If you can't make this change, then ask your boss for a written permission to implement something which can lead to arbitrary data corruption. This is for two purposes: 1) To make them understand that this is a real problem and not something which you make up and 2) to protect yourself when it breaks ... because it will and guess who'll get all the blame?

如果您无法进行此更改,请向您的老板寻求书面许可,以实施可能导致任意数据损坏的内容。这是出于两个目的:1)让他们明白这是一个真正的问题,而不是你自己编造的问题 2)在它破裂时保护自己......因为它会并且猜猜谁会得到所有的责备?

回答by lorenzog

I believe a much saner approach would be the use of a kernel-level filesystem notify item. Such as inotify. Get also the tools here.

我相信更明智的方法是使用内核级文件系统通知项。比如inotify。还可以在此处获取工具。

回答by Janus Troelsen

incronis an "inotify cron" system. It consists of a daemon and a table manipulator. You can use it a similar way as the regular cron. The difference is that the inotify cron handles filesystem events rather than time periods.
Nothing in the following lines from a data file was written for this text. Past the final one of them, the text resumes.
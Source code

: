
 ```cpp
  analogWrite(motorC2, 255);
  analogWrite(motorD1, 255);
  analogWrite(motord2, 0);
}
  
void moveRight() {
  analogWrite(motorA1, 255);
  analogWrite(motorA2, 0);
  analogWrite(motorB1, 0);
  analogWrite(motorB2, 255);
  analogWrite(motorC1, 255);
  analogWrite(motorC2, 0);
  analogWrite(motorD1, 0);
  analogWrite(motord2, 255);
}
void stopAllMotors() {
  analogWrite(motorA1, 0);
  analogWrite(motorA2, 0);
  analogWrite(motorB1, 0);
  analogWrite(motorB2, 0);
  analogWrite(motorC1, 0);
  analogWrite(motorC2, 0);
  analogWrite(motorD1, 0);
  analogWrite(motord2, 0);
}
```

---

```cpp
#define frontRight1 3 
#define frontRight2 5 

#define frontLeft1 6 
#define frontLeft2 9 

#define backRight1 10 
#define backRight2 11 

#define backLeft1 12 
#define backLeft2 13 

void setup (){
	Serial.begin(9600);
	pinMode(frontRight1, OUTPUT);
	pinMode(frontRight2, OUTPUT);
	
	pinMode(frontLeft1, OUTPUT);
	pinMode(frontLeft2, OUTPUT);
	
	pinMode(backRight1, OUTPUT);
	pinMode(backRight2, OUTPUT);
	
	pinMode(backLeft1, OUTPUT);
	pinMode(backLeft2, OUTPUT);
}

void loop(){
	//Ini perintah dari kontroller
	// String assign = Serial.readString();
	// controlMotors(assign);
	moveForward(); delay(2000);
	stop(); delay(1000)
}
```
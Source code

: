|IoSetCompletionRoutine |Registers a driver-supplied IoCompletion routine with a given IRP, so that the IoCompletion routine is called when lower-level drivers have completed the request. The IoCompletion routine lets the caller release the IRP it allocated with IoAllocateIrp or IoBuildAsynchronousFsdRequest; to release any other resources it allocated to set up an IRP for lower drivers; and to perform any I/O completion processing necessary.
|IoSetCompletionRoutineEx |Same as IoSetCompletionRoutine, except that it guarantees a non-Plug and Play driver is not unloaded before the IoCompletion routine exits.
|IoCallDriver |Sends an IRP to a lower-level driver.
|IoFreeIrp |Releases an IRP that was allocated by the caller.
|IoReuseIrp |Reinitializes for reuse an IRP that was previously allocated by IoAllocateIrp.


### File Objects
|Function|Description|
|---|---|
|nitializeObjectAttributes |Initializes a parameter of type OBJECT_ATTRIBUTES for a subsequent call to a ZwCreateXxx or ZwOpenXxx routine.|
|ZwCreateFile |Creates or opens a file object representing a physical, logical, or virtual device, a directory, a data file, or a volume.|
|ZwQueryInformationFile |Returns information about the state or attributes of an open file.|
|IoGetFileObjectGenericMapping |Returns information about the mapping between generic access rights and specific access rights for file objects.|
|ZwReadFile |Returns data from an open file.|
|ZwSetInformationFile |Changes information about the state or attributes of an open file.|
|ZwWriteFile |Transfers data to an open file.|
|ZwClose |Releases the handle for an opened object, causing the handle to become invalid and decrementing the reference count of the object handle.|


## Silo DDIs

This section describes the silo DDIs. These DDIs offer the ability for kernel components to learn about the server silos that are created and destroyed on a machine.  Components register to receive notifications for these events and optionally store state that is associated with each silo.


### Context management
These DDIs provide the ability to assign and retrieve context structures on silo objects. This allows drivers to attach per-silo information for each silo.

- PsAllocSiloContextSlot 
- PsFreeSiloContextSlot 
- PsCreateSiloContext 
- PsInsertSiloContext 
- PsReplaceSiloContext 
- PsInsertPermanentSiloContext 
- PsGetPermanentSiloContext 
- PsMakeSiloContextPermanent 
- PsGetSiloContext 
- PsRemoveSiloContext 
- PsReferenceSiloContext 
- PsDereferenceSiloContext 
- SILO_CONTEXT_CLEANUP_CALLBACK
incron是一个“inotify cron”系统。它由一个守护进程和一个表操纵器组成。您可以以与常规 cron 类似的方式使用它。不同之处在于 inotify cron 处理文件系统事件而不是时间段。

回答by Evi1M4chine

First make sure inotify-toolsin installed.

首先确保inotify-tools在安装。

Then use them like this:

然后像这样使用它们:

import time, os, sys

#analyze() takes in a path and moves into the output_files folder, to then analyze files

def analyze(path):
    list_outputfiles = os.listdir(path + "/output_files")
    print list_outputfiles
    for i in range(len(list_outputfiles)):
        #print list_outputfiles[i]
        f = open(list_outputfiles[i], 'r')
        f.readlines()

#txtmaker reads the media file and writes its binary contents to a text file.

def txtmaker(c_file): 
    print c_file
    os.system("cat" + " " + c_file + ">" + " " + c_file +".txt")
    os.system("mv *.txt output_files")

#parser() takes in the inputed path, reads and lists all files, creates a directory, then calls txtmaker.

def parser(path):
    os.chdir(path)
    os.mkdir(path + "/output_files", 0777)
    list_files = os.listdir(path)
    for i in range(len(list_files)):
        if os.path.isdir(list_files[i]) == True:
            print (list_files[i], "is a directory")
        else:
            txtmaker(list_files[i])
    analyze(path)

def main():
    path = raw_input("Enter the full path to the media: ")
    parser(path)


if __name__ == '__main__':

    main()

Alternatively, using --formatinstead of -con inotifywaitwould be an idea.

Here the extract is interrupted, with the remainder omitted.